Azure VM Size and Cloud Services

Once upon a time Azure only had VMs of one size, the "A" size.  Then in 2014, Microsoft introduced the new "D" size VMs.  The new VM sizes were immediately available for new VMs, but what if you wanted to update an existing VM?  What if you wanted to introduce a new D-series VM to your existing cloud service?  Problems can crop up quickly, and that is the topic of this post.  Read past the break for more.

The A-series VMs, specifically the A0 through A7 VMs, have essentially the same characteristics.  They guarantee a certain amount of CPU, RAM, and IOPS which are most likely remote 10k or 15k disks.  Since Azure is Hyper-V, and Microsoft likes to eat its own dog food, they are probably using Scale-out File Servers (SoFS) with JBOD enclosures providing storage over SMB.  That's just a guess on my part, but it fits with the pattern.  When MS was designing the underlying Hyper-V clusters to support Azure, they sized the hosts and clusters to have a certain number of blades available - slots if you prefer - that a new VM could be dropped into.  That meant tweaking the VM sizes so that they could maximize the number of VMs per host.  If you look at the different VM sizes, you might see some strange numbers in terms of CPU, RAM, and disk size.  That is largely b/c of the blade sizes they have allocated on the backend.

When D-series VMs were introduced, the main difference was an SSD available for storage use and faster processors.  The SSDs are onboard the host, and are presented to the VMs as non-persistent disk.  That means if the host goes down, or the VM is rebooted and starts on another host it will not have access to that drive.
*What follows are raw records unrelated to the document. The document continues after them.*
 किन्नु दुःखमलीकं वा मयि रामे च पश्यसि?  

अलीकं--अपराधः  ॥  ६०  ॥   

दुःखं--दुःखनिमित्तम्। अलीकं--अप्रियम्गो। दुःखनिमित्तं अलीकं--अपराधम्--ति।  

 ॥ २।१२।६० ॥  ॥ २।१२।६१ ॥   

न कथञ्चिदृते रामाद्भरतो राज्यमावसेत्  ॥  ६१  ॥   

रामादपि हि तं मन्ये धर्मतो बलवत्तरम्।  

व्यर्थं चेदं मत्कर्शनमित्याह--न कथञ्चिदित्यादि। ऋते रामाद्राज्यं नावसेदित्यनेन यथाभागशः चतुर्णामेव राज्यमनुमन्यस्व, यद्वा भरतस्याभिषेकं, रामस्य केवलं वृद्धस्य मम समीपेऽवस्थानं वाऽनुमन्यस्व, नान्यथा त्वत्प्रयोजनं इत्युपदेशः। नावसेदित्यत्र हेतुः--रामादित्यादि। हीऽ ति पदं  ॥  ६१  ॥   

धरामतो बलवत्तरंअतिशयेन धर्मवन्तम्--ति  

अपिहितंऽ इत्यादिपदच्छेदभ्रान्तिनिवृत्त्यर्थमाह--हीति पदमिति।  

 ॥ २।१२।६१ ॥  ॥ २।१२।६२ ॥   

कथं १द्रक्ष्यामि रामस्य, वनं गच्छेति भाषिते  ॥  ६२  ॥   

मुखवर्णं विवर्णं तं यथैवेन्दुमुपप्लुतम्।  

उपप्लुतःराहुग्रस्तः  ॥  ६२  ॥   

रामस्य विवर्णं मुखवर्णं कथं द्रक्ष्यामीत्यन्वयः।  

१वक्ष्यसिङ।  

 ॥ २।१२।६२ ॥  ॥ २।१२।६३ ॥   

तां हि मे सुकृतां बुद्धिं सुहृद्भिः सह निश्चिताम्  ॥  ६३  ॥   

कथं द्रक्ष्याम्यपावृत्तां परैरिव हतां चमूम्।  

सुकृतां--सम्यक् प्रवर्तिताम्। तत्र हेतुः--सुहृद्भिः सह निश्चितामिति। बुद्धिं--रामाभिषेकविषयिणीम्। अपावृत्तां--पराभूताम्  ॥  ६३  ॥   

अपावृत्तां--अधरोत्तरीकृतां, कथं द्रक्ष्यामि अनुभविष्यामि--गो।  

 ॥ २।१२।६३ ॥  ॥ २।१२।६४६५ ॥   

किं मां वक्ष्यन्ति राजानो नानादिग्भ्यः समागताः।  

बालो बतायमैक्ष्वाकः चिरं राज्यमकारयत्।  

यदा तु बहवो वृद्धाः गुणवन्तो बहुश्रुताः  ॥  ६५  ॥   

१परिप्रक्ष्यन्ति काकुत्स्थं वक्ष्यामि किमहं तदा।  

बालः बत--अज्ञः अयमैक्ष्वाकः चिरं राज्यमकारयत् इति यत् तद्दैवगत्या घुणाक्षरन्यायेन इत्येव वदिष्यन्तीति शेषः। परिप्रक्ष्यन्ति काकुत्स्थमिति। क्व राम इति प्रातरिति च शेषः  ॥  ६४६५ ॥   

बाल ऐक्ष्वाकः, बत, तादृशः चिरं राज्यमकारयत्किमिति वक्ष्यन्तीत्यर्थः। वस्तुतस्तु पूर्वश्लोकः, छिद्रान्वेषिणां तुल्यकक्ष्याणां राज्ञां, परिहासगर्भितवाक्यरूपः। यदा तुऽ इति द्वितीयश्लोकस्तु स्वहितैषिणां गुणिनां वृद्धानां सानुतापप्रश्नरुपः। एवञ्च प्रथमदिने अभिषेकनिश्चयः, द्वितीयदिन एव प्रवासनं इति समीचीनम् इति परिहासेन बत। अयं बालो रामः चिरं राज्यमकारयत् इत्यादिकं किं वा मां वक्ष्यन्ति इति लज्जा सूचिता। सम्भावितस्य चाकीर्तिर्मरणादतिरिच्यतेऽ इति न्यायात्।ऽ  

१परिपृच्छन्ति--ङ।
The addition of SSDs in the host and dramatically faster CPUs means that new Hyper-V host clusters had to be created.  The net impact is that D-series VMs cannot live on old A-series Hyper-V clusters.  However, A-series VMs can live on the new D-series Hyper-V clusters.
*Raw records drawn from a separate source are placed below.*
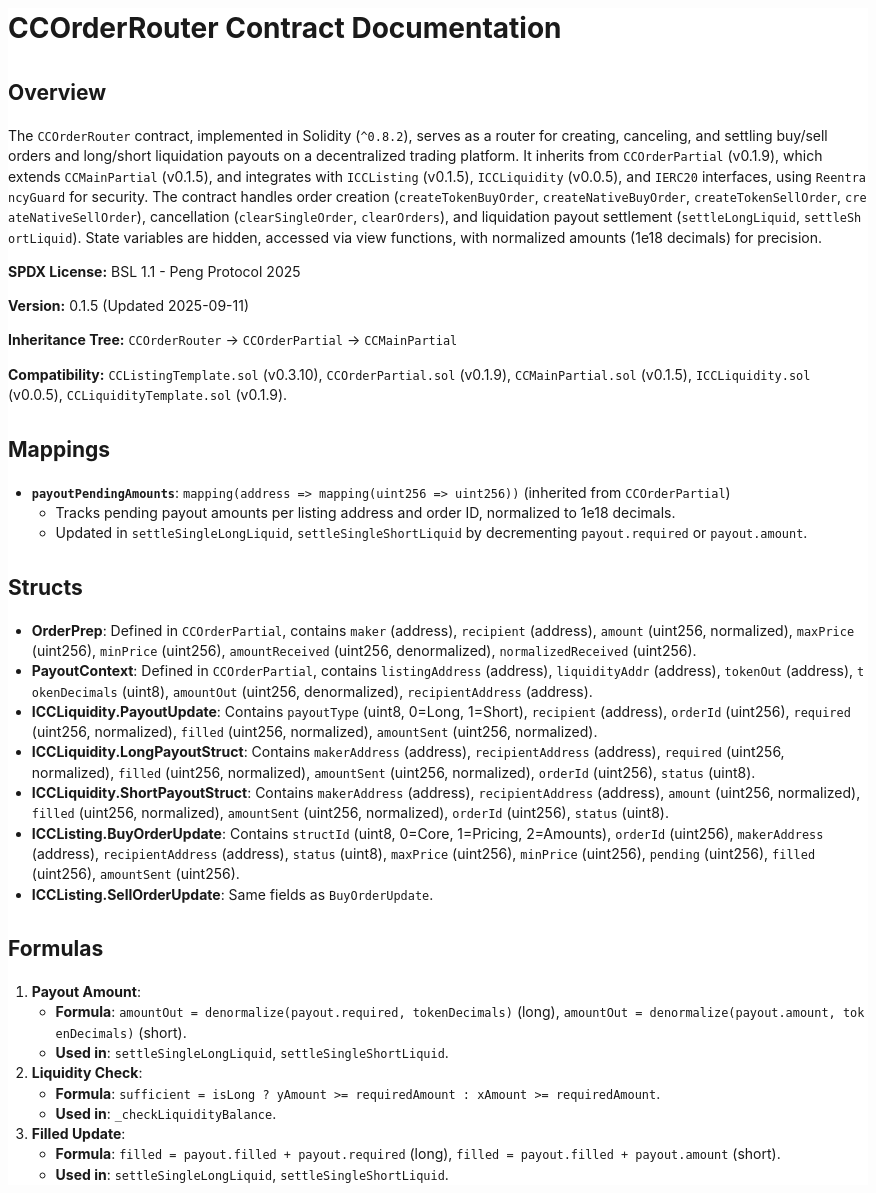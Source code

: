 # CCOrderRouter Contract Documentation

## Overview
The `CCOrderRouter` contract, implemented in Solidity (`^0.8.2`), serves as a router for creating, canceling, and settling buy/sell orders and long/short liquidation payouts on a decentralized trading platform. It inherits from `CCOrderPartial` (v0.1.9), which extends `CCMainPartial` (v0.1.5), and integrates with `ICCListing` (v0.1.5), `ICCLiquidity` (v0.0.5), and `IERC20` interfaces, using `ReentrancyGuard` for security. The contract handles order creation (`createTokenBuyOrder`, `createNativeBuyOrder`, `createTokenSellOrder`, `createNativeSellOrder`), cancellation (`clearSingleOrder`, `clearOrders`), and liquidation payout settlement (`settleLongLiquid`, `settleShortLiquid`). State variables are hidden, accessed via view functions, with normalized amounts (1e18 decimals) for precision.

**SPDX License:** BSL 1.1 - Peng Protocol 2025

**Version:** 0.1.5 (Updated 2025-09-11)

**Inheritance Tree:** `CCOrderRouter` → `CCOrderPartial` → `CCMainPartial`

**Compatibility:** `CCListingTemplate.sol` (v0.3.10), `CCOrderPartial.sol` (v0.1.9), `CCMainPartial.sol` (v0.1.5), `ICCLiquidity.sol` (v0.0.5), `CCLiquidityTemplate.sol` (v0.1.9).

## Mappings
- **`payoutPendingAmounts`**: `mapping(address => mapping(uint256 => uint256))` (inherited from `CCOrderPartial`)
  - Tracks pending payout amounts per listing address and order ID, normalized to 1e18 decimals.
  - Updated in `settleSingleLongLiquid`, `settleSingleShortLiquid` by decrementing `payout.required` or `payout.amount`.

## Structs
- **OrderPrep**: Defined in `CCOrderPartial`, contains `maker` (address), `recipient` (address), `amount` (uint256, normalized), `maxPrice` (uint256), `minPrice` (uint256), `amountReceived` (uint256, denormalized), `normalizedReceived` (uint256).
- **PayoutContext**: Defined in `CCOrderPartial`, contains `listingAddress` (address), `liquidityAddr` (address), `tokenOut` (address), `tokenDecimals` (uint8), `amountOut` (uint256, denormalized), `recipientAddress` (address).
- **ICCLiquidity.PayoutUpdate**: Contains `payoutType` (uint8, 0=Long, 1=Short), `recipient` (address), `orderId` (uint256), `required` (uint256, normalized), `filled` (uint256, normalized), `amountSent` (uint256, normalized).
- **ICCLiquidity.LongPayoutStruct**: Contains `makerAddress` (address), `recipientAddress` (address), `required` (uint256, normalized), `filled` (uint256, normalized), `amountSent` (uint256, normalized), `orderId` (uint256), `status` (uint8).
- **ICCLiquidity.ShortPayoutStruct**: Contains `makerAddress` (address), `recipientAddress` (address), `amount` (uint256, normalized), `filled` (uint256, normalized), `amountSent` (uint256, normalized), `orderId` (uint256), `status` (uint8).
- **ICCListing.BuyOrderUpdate**: Contains `structId` (uint8, 0=Core, 1=Pricing, 2=Amounts), `orderId` (uint256), `makerAddress` (address), `recipientAddress` (address), `status` (uint8), `maxPrice` (uint256), `minPrice` (uint256), `pending` (uint256), `filled` (uint256), `amountSent` (uint256).
- **ICCListing.SellOrderUpdate**: Same fields as `BuyOrderUpdate`.

## Formulas
1. **Payout Amount**:
   - **Formula**: `amountOut = denormalize(payout.required, tokenDecimals)` (long), `amountOut = denormalize(payout.amount, tokenDecimals)` (short).
   - **Used in**: `settleSingleLongLiquid`, `settleSingleShortLiquid`.
2. **Liquidity Check**:
   - **Formula**: `sufficient = isLong ? yAmount >= requiredAmount : xAmount >= requiredAmount`.
   - **Used in**: `_checkLiquidityBalance`.
3. **Filled Update**:
   - **Formula**: `filled = payout.filled + payout.required` (long), `filled = payout.filled + payout.amount` (short).
   - **Used in**: `settleSingleLongLiquid`, `settleSingleShortLiquid`.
The proscription above also goes for existing cloud services.  As far as I can tell, a cloud service is a logical entity in Azure which is tied to a specific Hyper-V cluster that houses its VMs.  When a new cloud service is created and associated with a VM, the available VM sizes gets locked down.  In my Azure account I created a new cloud service and added a single A2 size VM to it.  In Azure PowerShell I ran the Get-AzureService command and it returned the following information:
VirtualMachineRoleSizes : {A5, A6, A7, Basic_A0, Basic_A1, Basic_A2, Basic_A3, Basic_A4, ExtraLarge, ExtraSmall, Large, Medium, Small}
Then I created a new cloud service and added a single D1 size VM to it.  The output from Get-AzureService gave me this:
VirtualMachineRoleSizes : {A5, A6, A7, Basic_A0, Basic_A1, Basic_A2, Basic_A3, Basic_A4, ExtraLarge, ExtraSmall, Large, Medium, Small, Standard_D1, Standard_D11, Standard_D12, Standard_D13, Standard_D14, Standard_D2, Standard_D3, Standard_D4}
And that kind of proves the point.  The first cloud service won't host anything but A-size VMs, while the second cloud service will house either.

If I try to create a new D1 size VM in the first cloud service, the creation will fail:
Sadness on the dashboard
Clicking into the Error screen on the new portal you get this helpful message:
No Wesley Snipes for you.
Yeah, thanks for the "super helpful" message Azure.  What it means to say is that you are handing it a VM definition for a D-series size blade, but that blade type is not available in the current cloud service.

So what can you do?

If you want to have a D-series size VM in your existing cloud service, I've done the following and it works.  Remove all the VMs from your cloud service, then create the D-series size VMs.  That's sort of the nuclear option though.  I'm checking to see if the cloud service will lose it's VirtualMachineRoleSizes property when all existing VMs are shut down.  If that's the case, you might be able to simply shut down all the A-series VMs, create one D-series VM, then start up your A-series VMs again.  You would lose your current public IP address in the process, but that's a lot easier than removing all the VMs.

Your second option is to create a new cloud service and create your new D-series VM in that.  Then you can migrate your A-series VMs over if you would like.  The process for moving a VM from one cloud service to another is pretty straightforward, and has been documented here.  If you have a bunch of VMs, you can actually script the whole process with a for loop and go have some lunch.

If you wanted to upgrade your A-series VMs to a D-series size you might encounter a similar issue where the D-series size is not available:
The same process of moving your VM to a cloud service with D-series size VMs will solve that issue.  Here is the drop-down of that same VM after I moved it.
No matter how you choose to do it, there is going to be some disruption to the VM.  But that will happen regardless when you resize it anyway.  I am currently reviewing some other potential options for resizing, but for right now I would follow these processes.  For all future cloud services and VMs, I would recommend starting at D1 and then sizing down to an A-series VM if you want.